Whenever a line of the material contains the string "Platforma", it should be copied.

---------- Extracted material ----------

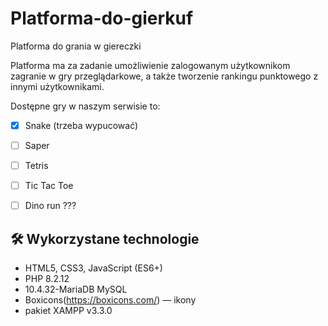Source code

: # Platforma-do-gierkuf
Platforma do grania w giereczki

Platforma ma za zadanie umożliwienie zalogowanym użytkownikom zagranie w gry przeglądarkowe, a także tworzenie rankingu punktowego z innymi użytkownikami.

Dostępne gry w naszym serwisie to:
- [x] Snake (trzeba wypucować)
- [ ] Saper
- [ ] Tetris
- [ ] Tic Tac Toe
- [ ] Dino run ???


## 🛠 Wykorzystane technologie
- HTML5, CSS3, JavaScript (ES6+)
- PHP 8.2.12
- 10.4.32-MariaDB MySQL
- Boxicons(https://boxicons.com/) — ikony
- pakiet XAMPP v3.3.0
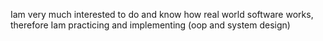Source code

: Iam very much interested to do and know how real world software works, therefore Iam practicing and implementing (oop and system design)
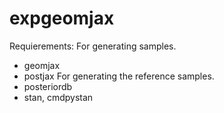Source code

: # expgeomjax


Requierements:
For generating samples.
 - geomjax
 - postjax
For generating the reference samples.
 - posteriordb
 - stan, cmdpystan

----------

*Reply to the exercise:*
: # Platforma-do-gierkuf
Platforma do grania w giereczki
Platforma ma za zadanie umożliwienie zalogowanym użytkownikom zagranie w gry przeglądarkowe, a także tworzenie rankingu punktowego z innymi użytkownikami.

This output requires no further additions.